Lucy Stewart was born in the small Scottish country village of Stuartfield in 1901, in the heart of the Buchan District of Aberdeenshire. Her father, James Stewart, claimed to be a descendant of the Stewarts of Appin, a famous Highland family who fought on the side of Prince Charlie at Battle of Culloden in 1746. He had been a tinsmith, a farm servant, and an odd-job worker in Aberdeenshire before becoming a piper with the Gordon Highlanders regiment. Elizabeth Townsley, her mother, was born in Northumberland in northern England, where her father had been a horse dealer and a showman with a traveling circus. The family moved to Fetterangus in northeast Scotland in 1917, and Lucy remained there until her death in 1982.
Like her father, all of Lucy's brothers were first-class instrumentalists on bagpipes, fiddle, pennywhistle, or accordion, and her sister, Jean, was a professional musician with her own dance band. So it was often Lucy who took responsibility for looking after Jean's children while she was out performing. Jean's daughter, the respected contemporary Scottish traditional singer Elizabeth Stewart, loved the songs she heard her aunt sing, and she has followed in the footsteps of both her mother and aunt by forming her own dance band and singing many of the songs she learned from Lucy.

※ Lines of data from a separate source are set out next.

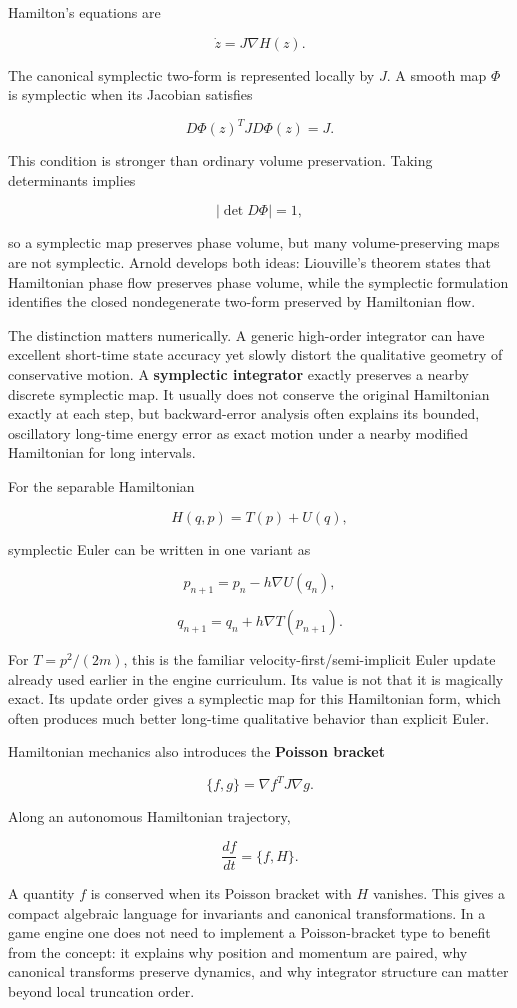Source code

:Hamilton's equations are

\[
\dot z
=
J\nabla H(z).
\]

The canonical symplectic two-form is represented locally by \(J\). A smooth map \(\Phi\) is symplectic when its Jacobian satisfies

\[
D\Phi(z)^T J D\Phi(z)=J.
\]

This condition is stronger than ordinary volume preservation. Taking determinants implies

\[
|\det D\Phi|=1,
\]

so a symplectic map preserves phase volume, but many volume-preserving maps are not symplectic. Arnold develops both ideas: Liouville's theorem states that Hamiltonian phase flow preserves phase volume, while the symplectic formulation identifies the closed nondegenerate two-form preserved by Hamiltonian flow.

The distinction matters numerically. A generic high-order integrator can have excellent short-time state accuracy yet slowly distort the qualitative geometry of conservative motion. A \textbf{symplectic integrator} exactly preserves a nearby discrete symplectic map. It usually does not conserve the original Hamiltonian exactly at each step, but backward-error analysis often explains its bounded, oscillatory long-time energy error as exact motion under a nearby modified Hamiltonian for long intervals.

For the separable Hamiltonian

\[
H(q,p)=T(p)+U(q),
\]

symplectic Euler can be written in one variant as

\[
p_{n+1}
=
p_n-h\nabla U(q_n),
\]

\[
q_{n+1}
=
q_n+h\nabla T(p_{n+1}).
\]

For \(T=p^2/(2m)\), this is the familiar velocity-first/semi-implicit Euler update already used earlier in the engine curriculum. Its value is not that it is magically exact. Its update order gives a symplectic map for this Hamiltonian form, which often produces much better long-time qualitative behavior than explicit Euler.

Hamiltonian mechanics also introduces the \textbf{Poisson bracket}

\[
\{f,g\}
=
\nabla f^T J\nabla g.
\]

Along an autonomous Hamiltonian trajectory,

\[
\frac{df}{dt}
=
\{f,H\}.
\]

A quantity \(f\) is conserved when its Poisson bracket with \(H\) vanishes. This gives a compact algebraic language for invariants and canonical transformations. In a game engine one does not need to implement a Poisson-bracket type to benefit from the concept: it explains why position and momentum are paired, why canonical transforms preserve dynamics, and why integrator structure can matter beyond local truncation order.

The Stewarts of Fetterangus were a family typical of the traveling folk. Often suffering discrimination from members of settled society, Travelers tended to socialize with other Travelers, exchanging songs, stories, and gossip and keeping alive the rich Scottish traditions that were beginning to be forgotten among other groups. In the 1950s and 1960s when folk-song collectors like Kenneth Goldstein were seeking out performers of traditional material—communities in which songs and stories were still handed down orally and the ballad tradition continued to thrive—Travelers communities like the one in Fetterangus proved to be a gold mine.
Ballads are essentially stories told in song. There are, however, many songs which tell stories yet are not ballads. Ballads additionally tend to start in the middle of a story and put emphasis on dialogue and action rather than description. There are generally a limited number of characters featured in the narrative, often no more than three, and story lines tend to involve lots of blood and gore, often with a generous dose of fratricide, incest, adultery, and the supernatural. Many Scots-language ballads date back to the early medieval period, and some are probably considerably older. In some cases, singers inherit versions of ancient ballads in which all that remain are a few confused stanzas of dialogue. Listeners have to look at other versions—or "variants"—of the same ballad to determine what is happening.
Although not an active performer outside her own home, through her recordings Lucy Stewart has been instrumental in keeping alive some magnificent versions of ballads, including such classics as "Doon by the Greenwood Sidie" (also known as "The Cruel Mother") and "The Swan Swims So Bonnie" (frequently called "The Twa Sisters" or "The Dreadful Wind and Rain"). Her versions and striking performance of these and other great Scots ballads helped shape the core repertoire for a whole generation of contemporary Scottish performers. Folkways Records originally intended to produce three albums of Lucy's singing, but only the first volume, Lucy Stewart: Traditional Singer from Aberdeenshire, Scotland, Vol. 1 - Child Ballads (FW03519, 1961), was actually released and is now available on Smithsonian Folkways.